我们也尝试在几个ARM和AMD CPU上重现熔断bug。但是,利用第5节中的攻击,我们没能成功地将内核内存泄漏,无论是ARM还是AMD。原因可能是多方面的。首先,可能仅仅是简单的因为我们的实现太慢,更优化的版本可能会成功。例如,一个更粗浅的乱序执行信道可能会转变竞争状态而阻止了数据泄露。类似地,如果处理器缺乏某些特征,例如没有重新排序缓冲器,那么我们当前的实现可能不能泄漏数据。然而,对于ARM和AMD来说,第3节中所描述的玩具例子都是可靠的,这表明乱序执行一般都会发生,并且执行访问非法内存的指令。

 

7 Countermeasures


7 对策

In this section, we discuss countermeasures against the Meltdown attack. At first, as the issue is rooted in the hardware itself, we want to discuss possible microcode updates and general changes in the hardware design.
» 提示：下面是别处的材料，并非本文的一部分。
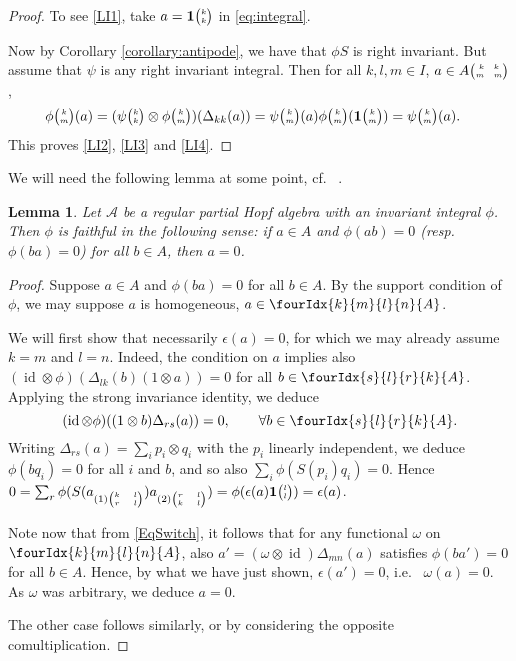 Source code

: \documentclass[10pt]{article}
\DeclareMathOperator{\id}{id}
\newcommand{\Grt}[3]{#1{\tiny {\begin{pmatrix} #2\\#3\end{pmatrix}}}}
\newcommand{\UnitC}[2]{\Grt{\mathbf{1}}{#1}{#2}}
\newcommand{\pmat}[4]{{\tiny \begin{pmatrix} #1 \quad #2 \\ #3 \quad #4\end{pmatrix}}}
\newcommand{\Gr}[5]{\fourIdx{#2}{#4}{#3}{#5}{#1}}%
\newtheorem{Lem}[Theorem]{Lemma}
\theoremstyle{definition}
\newcommand{\phic}[2]{\Grt{\phi}{#1}{#2}}
\numberwithin{equation}{section}
\begin{document}
\begin{proof} 
To see \ref{LI1}, take $a=\UnitC{k}{k}$ in \eqref{eq:integral}. 

Now by Corollary \ref{corollary:antipode}, we have that $\phi S$ is right invariant. But assume that $\psi$ is any
 right invariant integral.     Then for all $k,l,m\in I$, $a\in A\pmat{k}{k}{m}{m}$,
    \begin{align*}
      \phic{k}{m}(a)  &= (\Grt{\psi}{k}{k} \otimes
      \phic{k}{m})(\Delta_{kk}(a)) = \Grt{\psi}{k}{m}(a)\Grt{\phi}{k}{m}(\UnitC{k}{m}) = \Grt{\psi}{k}{m}(a) .
    \end{align*}
  This proves \ref{LI2}, \ref{LI3} and \ref{LI4}.  
     \end{proof} 


We will need the following lemma at some point, cf.~ \cite[Proposition 3.4]{VDae2}.

\begin{Lem}\label{LemFaith} Let $\mathscr{A}$ be a regular partial Hopf
  algebra with an invariant integral $\phi$. Then
  $\phi$ is faithful in the following sense: if $a\in A$ and
  $\phi(ab) =0$ (resp. $\phi(ba)=0$) for all $b\in A$, then
  $a=0$.
\end{Lem} 

\begin{proof} Suppose $a\in A$ and $\phi(ba)=0$ for all $b\in A$. By the support condition of $\phi$, we may suppose $a$ is homogeneous, $a\in \Gr{A}{k}{l}{m}{n}$.

We will first show that necessarily $\epsilon(a)=0$, for which we may already assume $k=m$ and $l=n$. Indeed, the condition on $a$ implies also $(\id\otimes \phi)(\Delta_{lk}(b)(1\otimes a))=0$ for all $b\in \Gr{A}{s}{r}{l}{k}$. Applying the strong invariance identity, we deduce \begin{equation}\label{EqSwitch}(\id\otimes \phi)((1\otimes b)\Delta_{rs}(a))=0,\qquad \forall b\in \Gr{A}{s}{r}{l}{k}.\end{equation} Writing $\Delta_{rs}(a) = \sum_i p_i\otimes q_i$ with the $p_i$ linearly independent, we deduce $\phi(bq_i)=0$ for all $i$ and $b$, and so also $\sum_i \phi(S(p_i)q_i)=0$. Hence $0=\sum_r \phi(S(a_{(1){\tiny \begin{pmatrix} k & l \\ r & l \end{pmatrix}}})a_{(2){\tiny \begin{pmatrix} r & l \\ k & l\end{pmatrix}}}) = \phi(\epsilon(a) \UnitC{l}{l}) = \epsilon(a)$.

Note now that from \eqref{EqSwitch}, it follows that for any functional $\omega$ on $\Gr{A}{k}{l}{m}{n}$, also $a'=(\omega\otimes \id)\Delta_{mn}(a)$ satisfies $\phi(ba')=0$ for all $b\in A$. Hence, by what we have just shown, $\epsilon(a')=0$, i.e.~ $\omega(a)=0$. As $\omega$ was arbitrary, we deduce $a=0$.

The other case follows similarly, or by considering the opposite comultiplication.
\end{proof} 
\end{document}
在本节中,我们将讨论抵御熔断攻击的对策。首先,由于问题根源于硬件本身,所以我们想讨论可能的微码更新和硬件设计中的一般变化。

 

7.1 Hardware


7.1 硬件

Meltdown bypasses the hardware-enforced isolation of security domains. There is no software vulnerability involved in Meltdown. Hence any software patch (e.g., KAISER [8]) will leave small amounts of memory exposed (cf. Section 7.2). There is no documentation whether such a fix requires the development of completely new hardware, or can be fixed using a microcode update.

熔断会绕过硬件强制隔离的安全域且没有软件方面的弱点。因此,任何软件补丁(例如KAISER [8])都会暴露少量的内存(参见7.2节)。没有文档说明这样的修复是否需要开发全新的硬件,或者可以使用微码更新来修复。
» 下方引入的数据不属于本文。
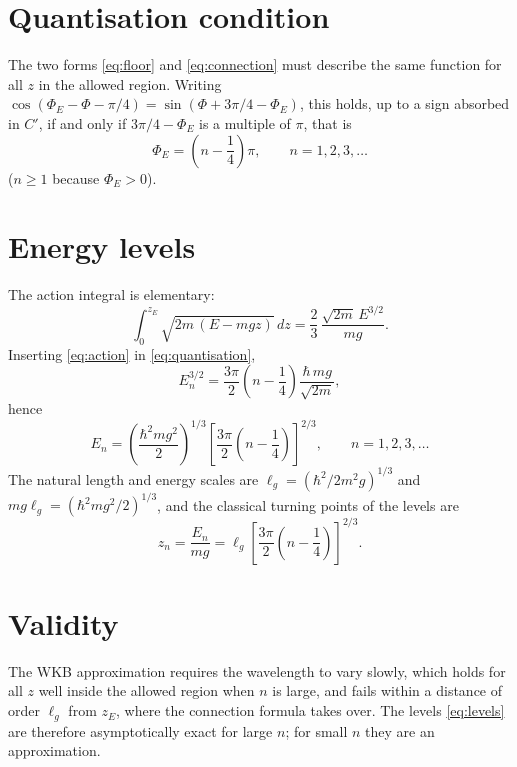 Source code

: \documentclass{article}
\begin{document}
\section{Quantisation condition}
The two forms \eqref{eq:floor} and \eqref{eq:connection} must describe the same function for all $z$ in the allowed region. Writing $\cos(\Phi_E - \Phi - \pi/4) = \sin(\Phi + 3\pi/4 - \Phi_E)$, this holds, up to a sign absorbed in $C'$, if and only if $3\pi/4 - \Phi_E$ is a multiple of $\pi$, that is
\begin{equation}
  \Phi_E = \left(n - \frac14\right)\pi, \qquad n = 1, 2, 3, \dots
  \label{eq:quantisation}
\end{equation}
($n \ge 1$ because $\Phi_E > 0$).

\section{Energy levels}
The action integral is elementary:
\begin{equation}
  \int_0^{z_E} \sqrt{2m\,(E - mgz)}\,dz = \frac{2}{3}\,\frac{\sqrt{2m}\,E^{3/2}}{mg} .
  \label{eq:action}
\end{equation}
Inserting \eqref{eq:action} in \eqref{eq:quantisation},
\begin{equation}
  E_n^{3/2} = \frac{3\pi}{2}\left(n - \frac14\right)\frac{\hbar\, mg}{\sqrt{2m}} ,
  \label{eq:E32}
\end{equation}
hence
\begin{equation}
  E_n = \left(\frac{\hbar^2 m g^2}{2}\right)^{1/3}\left[\frac{3\pi}{2}\left(n - \frac14\right)\right]^{2/3}, \qquad n = 1, 2, 3, \dots
  \label{eq:levels}
\end{equation}
The natural length and energy scales are $\ell_g = (\hbar^2/2m^2g)^{1/3}$ and $mg\ell_g = (\hbar^2 m g^2/2)^{1/3}$, and the classical turning points of the levels are
\begin{equation}
  z_n = \frac{E_n}{mg} = \ell_g\left[\frac{3\pi}{2}\left(n - \frac14\right)\right]^{2/3} .
  \label{eq:heights}
\end{equation}

\section{Validity}
The WKB approximation requires the wavelength to vary slowly, which holds for all $z$ well inside the allowed region when $n$ is large, and fails within a distance of order $\ell_g$ from $z_E$, where the connection formula takes over. The levels \eqref{eq:levels} are therefore asymptotically exact for large $n$; for small $n$ they are an approximation.
\end{document}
As Meltdown exploits out-of-order execution, a trivial countermeasure would be to completely disable out-of-order execution. However, the performance impacts would be devastating, as the parallelism of modern CPUs could not be leveraged anymore. Thus, this is not a viable solution.

由于熔断利用乱序执行,一个几乎无用的对策就是完全禁止乱序执行。然而,这样做带来的性能影响将是毁灭性的,因为现代CPU的并行性不能再被利用。因此这不是一个可行的解决方案。

Meltdown is some form of race condition between the fetch of a memory address and the corresponding permission check for this address. Serializing the permission check and the register fetch can prevent Meltdown, as the memory address is never fetched if the permission check fails. However, this involves a significant overhead to every memory fetch, as the memory fetch has to stall until the permission check is completed.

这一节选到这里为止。